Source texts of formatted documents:

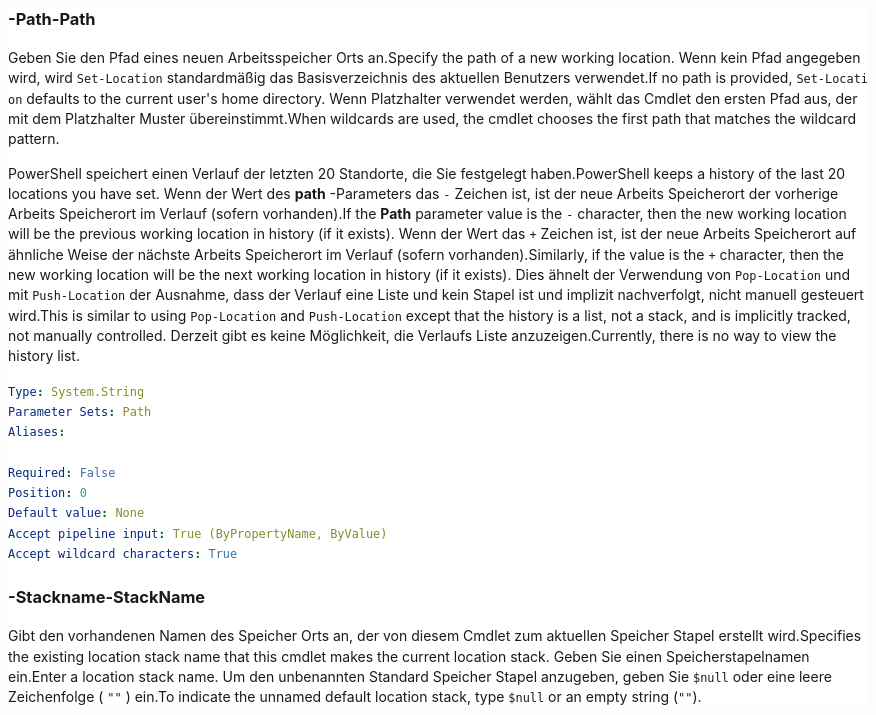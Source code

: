 ### <span data-ttu-id="c2058-146">-Path</span><span class="sxs-lookup"><span data-stu-id="c2058-146">-Path</span></span>

<span data-ttu-id="c2058-147">Geben Sie den Pfad eines neuen Arbeitsspeicher Orts an.</span><span class="sxs-lookup"><span data-stu-id="c2058-147">Specify the path of a new working location.</span></span> <span data-ttu-id="c2058-148">Wenn kein Pfad angegeben wird, wird `Set-Location` standardmäßig das Basisverzeichnis des aktuellen Benutzers verwendet.</span><span class="sxs-lookup"><span data-stu-id="c2058-148">If no path is provided, `Set-Location` defaults to the current user's home directory.</span></span> <span data-ttu-id="c2058-149">Wenn Platzhalter verwendet werden, wählt das Cmdlet den ersten Pfad aus, der mit dem Platzhalter Muster übereinstimmt.</span><span class="sxs-lookup"><span data-stu-id="c2058-149">When wildcards are used, the cmdlet chooses the first path that matches the wildcard pattern.</span></span>

<span data-ttu-id="c2058-150">PowerShell speichert einen Verlauf der letzten 20 Standorte, die Sie festgelegt haben.</span><span class="sxs-lookup"><span data-stu-id="c2058-150">PowerShell keeps a history of the last 20 locations you have set.</span></span> <span data-ttu-id="c2058-151">Wenn der Wert des **path** -Parameters das `-` Zeichen ist, ist der neue Arbeits Speicherort der vorherige Arbeits Speicherort im Verlauf (sofern vorhanden).</span><span class="sxs-lookup"><span data-stu-id="c2058-151">If the **Path** parameter value is the `-` character, then the new working location will be the previous working location in history (if it exists).</span></span> <span data-ttu-id="c2058-152">Wenn der Wert das `+` Zeichen ist, ist der neue Arbeits Speicherort auf ähnliche Weise der nächste Arbeits Speicherort im Verlauf (sofern vorhanden).</span><span class="sxs-lookup"><span data-stu-id="c2058-152">Similarly, if the value is the `+` character, then the new working location will be the next working location in history (if it exists).</span></span> <span data-ttu-id="c2058-153">Dies ähnelt der Verwendung von `Pop-Location` und mit `Push-Location` der Ausnahme, dass der Verlauf eine Liste und kein Stapel ist und implizit nachverfolgt, nicht manuell gesteuert wird.</span><span class="sxs-lookup"><span data-stu-id="c2058-153">This is similar to using `Pop-Location` and `Push-Location` except that the history is a list, not a stack, and is implicitly tracked, not manually controlled.</span></span> <span data-ttu-id="c2058-154">Derzeit gibt es keine Möglichkeit, die Verlaufs Liste anzuzeigen.</span><span class="sxs-lookup"><span data-stu-id="c2058-154">Currently, there is no way to view the history list.</span></span>

```yaml
Type: System.String
Parameter Sets: Path
Aliases:

Required: False
Position: 0
Default value: None
Accept pipeline input: True (ByPropertyName, ByValue)
Accept wildcard characters: True
```

### <span data-ttu-id="c2058-155">-Stackname</span><span class="sxs-lookup"><span data-stu-id="c2058-155">-StackName</span></span>

<span data-ttu-id="c2058-156">Gibt den vorhandenen Namen des Speicher Orts an, der von diesem Cmdlet zum aktuellen Speicher Stapel erstellt wird.</span><span class="sxs-lookup"><span data-stu-id="c2058-156">Specifies the existing location stack name that this cmdlet makes the current location stack.</span></span> <span data-ttu-id="c2058-157">Geben Sie einen Speicherstapelnamen ein.</span><span class="sxs-lookup"><span data-stu-id="c2058-157">Enter a location stack name.</span></span> <span data-ttu-id="c2058-158">Um den unbenannten Standard Speicher Stapel anzugeben, geben Sie `$null` oder eine leere Zeichenfolge ( `""` ) ein.</span><span class="sxs-lookup"><span data-stu-id="c2058-158">To indicate the unnamed default location stack, type `$null` or an empty string (`""`).</span></span>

## TASK:
Go through the records and report each line that contains "True".

## RESPONSE AREA:
Accept pipeline input: True (ByPropertyName, ByValue)
Accept wildcard characters: True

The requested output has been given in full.